- Aim of the task: Scan the data beneath this task and copy each line that includes "cheese".

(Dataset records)

....................

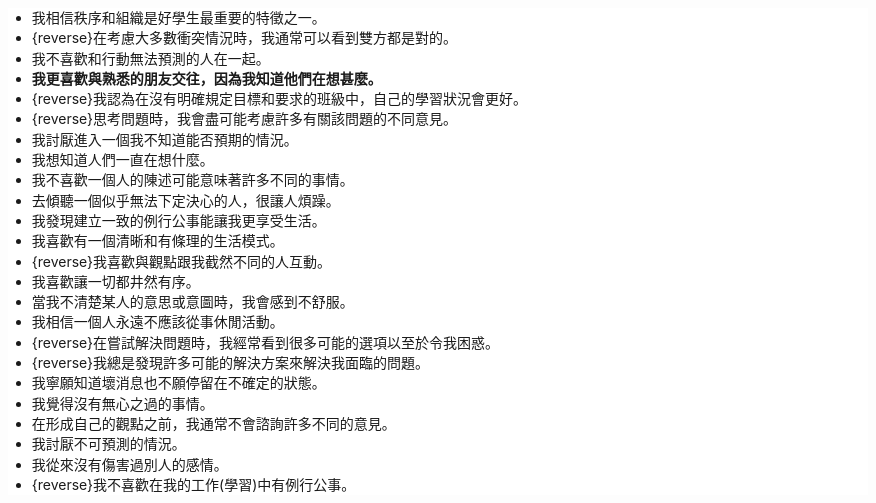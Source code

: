 - 我相信秩序和組織是好學生最重要的特徵之一。
- {reverse}在考慮大多數衝突情況時，我通常可以看到雙方都是對的。
- 我不喜歡和行動無法預測的人在一起。
- **我更喜歡與熟悉的朋友交往，因為我知道他們在想甚麼。**
- {reverse}我認為在沒有明確規定目標和要求的班級中，自己的學習狀況會更好。
- {reverse}思考問題時，我會盡可能考慮許多有關該問題的不同意見。
- 我討厭進入一個我不知道能否預期的情況。
- 我想知道人們一直在想什麼。
- 我不喜歡一個人的陳述可能意味著許多不同的事情。
- 去傾聽一個似乎無法下定決心的人，很讓人煩躁。
- 我發現建立一致的例行公事能讓我更享受生活。
- 我喜歡有一個清晰和有條理的生活模式。
- {reverse}我喜歡與觀點跟我截然不同的人互動。
- 我喜歡讓一切都井然有序。
- 當我不清楚某人的意思或意圖時，我會感到不舒服。
- 我相信一個人永遠不應該從事休閒活動。
- {reverse}在嘗試解決問題時，我經常看到很多可能的選項以至於令我困惑。
- {reverse}我總是發現許多可能的解決方案來解決我面臨的問題。
- 我寧願知道壞消息也不願停留在不確定的狀態。
- 我覺得沒有無心之過的事情。
- 在形成自己的觀點之前，我通常不會諮詢許多不同的意見。
- 我討厭不可預測的情況。
- 我從來沒有傷害過別人的感情。
- {reverse}我不喜歡在我的工作(學習)中有例行公事。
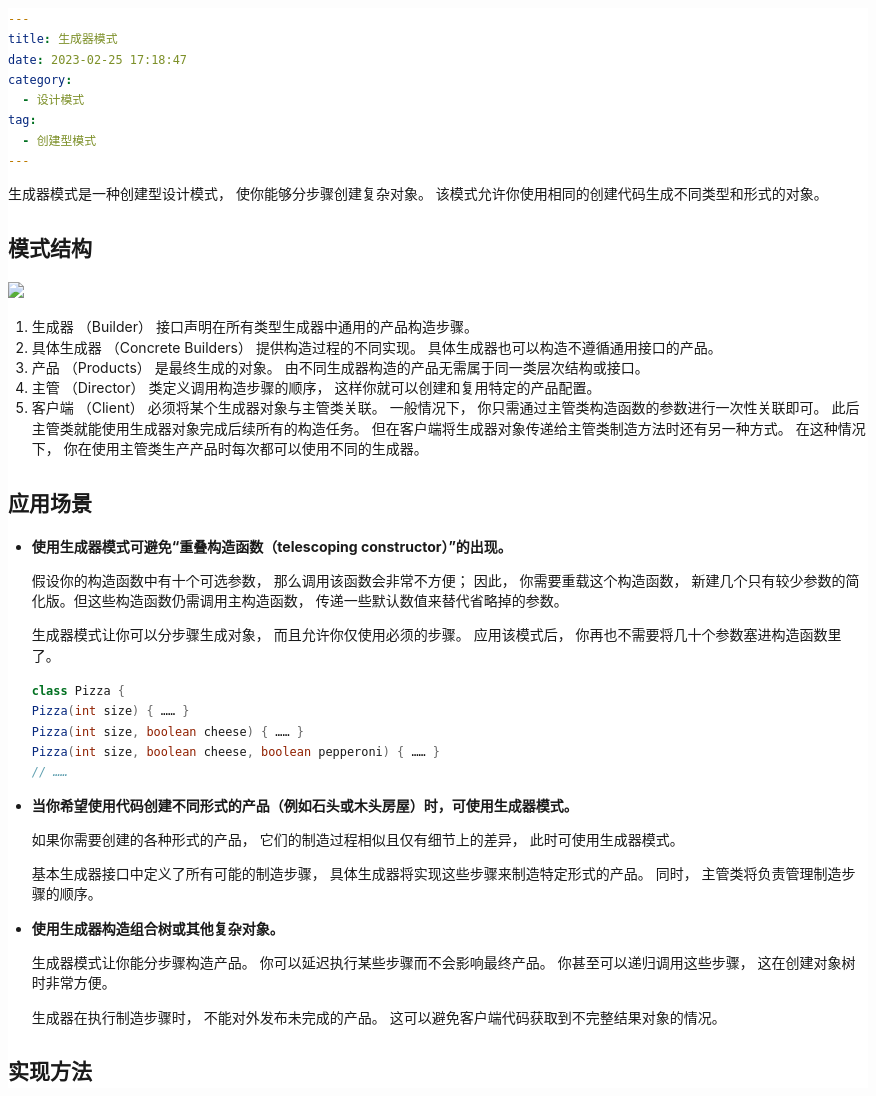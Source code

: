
 ```yaml
---
title: 生成器模式
date: 2023-02-25 17:18:47
category:
  - 设计模式
tag:
  - 创建型模式
---
```


生成器模式是一种创建型设计模式， 使你能够分步骤创建复杂对象。 该模式允许你使用相同的创建代码生成不同类型和形式的对象。

## 模式结构

![](https://refactoringguru.cn/images/patterns/diagrams/builder/structure.png)

1. 生成器 （Builder） 接口声明在所有类型生成器中通用的产品构造步骤。
2. 具体生成器 （Concrete Builders） 提供构造过程的不同实现。 具体生成器也可以构造不遵循通用接口的产品。
3. 产品 （Products） 是最终生成的对象。 由不同生成器构造的产品无需属于同一类层次结构或接口。
4. 主管 （Director） 类定义调用构造步骤的顺序， 这样你就可以创建和复用特定的产品配置。
5. 客户端 （Client） 必须将某个生成器对象与主管类关联。 一般情况下， 你只需通过主管类构造函数的参数进行一次性关联即可。 此后主管类就能使用生成器对象完成后续所有的构造任务。 但在客户端将生成器对象传递给主管类制造方法时还有另一种方式。 在这种情况下， 你在使用主管类生产产品时每次都可以使用不同的生成器。

## 应用场景

* **使用生成器模式可避免“重叠构造函数（telescoping constructor）”的出现。**

    假设你的构造函数中有十个可选参数， 那么调用该函数会非常不方便； 因此， 你需要重载这个构造函数， 新建几个只有较少参数的简化版。但这些构造函数仍需调用主构造函数， 传递一些默认数值来替代省略掉的参数。

    生成器模式让你可以分步骤生成对象， 而且允许你仅使用必须的步骤。 应用该模式后， 你再也不需要将几十个参数塞进构造函数里了。

    ```java
    class Pizza {
    Pizza(int size) { …… }
    Pizza(int size, boolean cheese) { …… }
    Pizza(int size, boolean cheese, boolean pepperoni) { …… }
    // ……
    ```

* **当你希望使用代码创建不同形式的产品（例如石头或木头房屋）时，可使用生成器模式。**

    如果你需要创建的各种形式的产品， 它们的制造过程相似且仅有细节上的差异， 此时可使用生成器模式。

    基本生成器接口中定义了所有可能的制造步骤， 具体生成器将实现这些步骤来制造特定形式的产品。 同时， 主管类将负责管理制造步骤的顺序。

* **使用生成器构造组合树或其他复杂对象。**

    生成器模式让你能分步骤构造产品。 你可以延迟执行某些步骤而不会影响最终产品。 你甚至可以递归调用这些步骤， 这在创建对象树时非常方便。

    生成器在执行制造步骤时， 不能对外发布未完成的产品。 这可以避免客户端代码获取到不完整结果对象的情况。

## 实现方法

....................

- Response to the task:
    Pizza(int size, boolean cheese) { …… }
    Pizza(int size, boolean cheese, boolean pepperoni) { …… }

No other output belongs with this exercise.